SOURCE DATA:

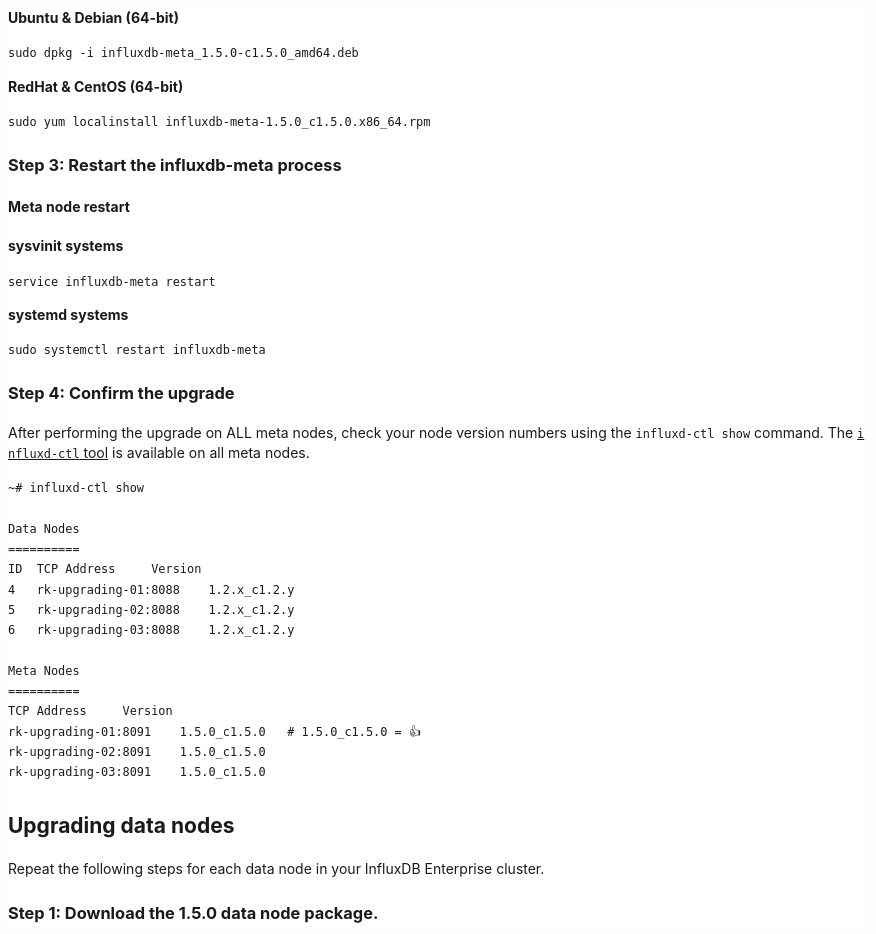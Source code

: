 **Ubuntu & Debian (64-bit)**
```
sudo dpkg -i influxdb-meta_1.5.0-c1.5.0_amd64.deb
```

**RedHat & CentOS (64-bit)**
```
sudo yum localinstall influxdb-meta-1.5.0_c1.5.0.x86_64.rpm
```

### Step 3: Restart the influxdb-meta process

#### Meta node restart

**sysvinit systems**
```
service influxdb-meta restart
```
**systemd systems**
```
sudo systemctl restart influxdb-meta
```

### Step 4: Confirm the upgrade

After performing the upgrade on ALL meta nodes, check your node version numbers using the
`influxd-ctl show` command.
The [`influxd-ctl` tool](/enterprise_influxdb/v1.4/features/cluster-commands/) is available on all meta nodes.

```
~# influxd-ctl show

Data Nodes
==========
ID	TCP Address		Version
4	rk-upgrading-01:8088	1.2.x_c1.2.y
5	rk-upgrading-02:8088	1.2.x_c1.2.y
6	rk-upgrading-03:8088	1.2.x_c1.2.y

Meta Nodes
==========
TCP Address		Version
rk-upgrading-01:8091	1.5.0_c1.5.0   # 1.5.0_c1.5.0 = 👍
rk-upgrading-02:8091	1.5.0_c1.5.0
rk-upgrading-03:8091	1.5.0_c1.5.0
```

## Upgrading data nodes

Repeat the following steps for each data node in your InfluxDB Enterprise cluster.

### Step 1: Download the 1.5.0 data node package.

EXERCISE OBJECTIVE: Output the material verbatim, skipping the images.

ANSWER FOR THIS EXERCISE:
Source code

: **Ubuntu & Debian (64-bit)**
```
sudo dpkg -i influxdb-meta_1.5.0-c1.5.0_amd64.deb
```

**RedHat & CentOS (64-bit)**
```
sudo yum localinstall influxdb-meta-1.5.0_c1.5.0.x86_64.rpm
```

### Step 3: Restart the influxdb-meta process

#### Meta node restart

**sysvinit systems**
```
service influxdb-meta restart
```
**systemd systems**
```
sudo systemctl restart influxdb-meta
```

### Step 4: Confirm the upgrade

After performing the upgrade on ALL meta nodes, check your node version numbers using the
`influxd-ctl show` command.
The [`influxd-ctl` tool](/enterprise_influxdb/v1.4/features/cluster-commands/) is available on all meta nodes.

```
~# influxd-ctl show

Data Nodes
==========
ID	TCP Address		Version
4	rk-upgrading-01:8088	1.2.x_c1.2.y
5	rk-upgrading-02:8088	1.2.x_c1.2.y
6	rk-upgrading-03:8088	1.2.x_c1.2.y

Meta Nodes
==========
TCP Address		Version
rk-upgrading-01:8091	1.5.0_c1.5.0   # 1.5.0_c1.5.0 = 👍
rk-upgrading-02:8091	1.5.0_c1.5.0
rk-upgrading-03:8091	1.5.0_c1.5.0
```

## Upgrading data nodes

Repeat the following steps for each data node in your InfluxDB Enterprise cluster.

### Step 1: Download the 1.5.0 data node package.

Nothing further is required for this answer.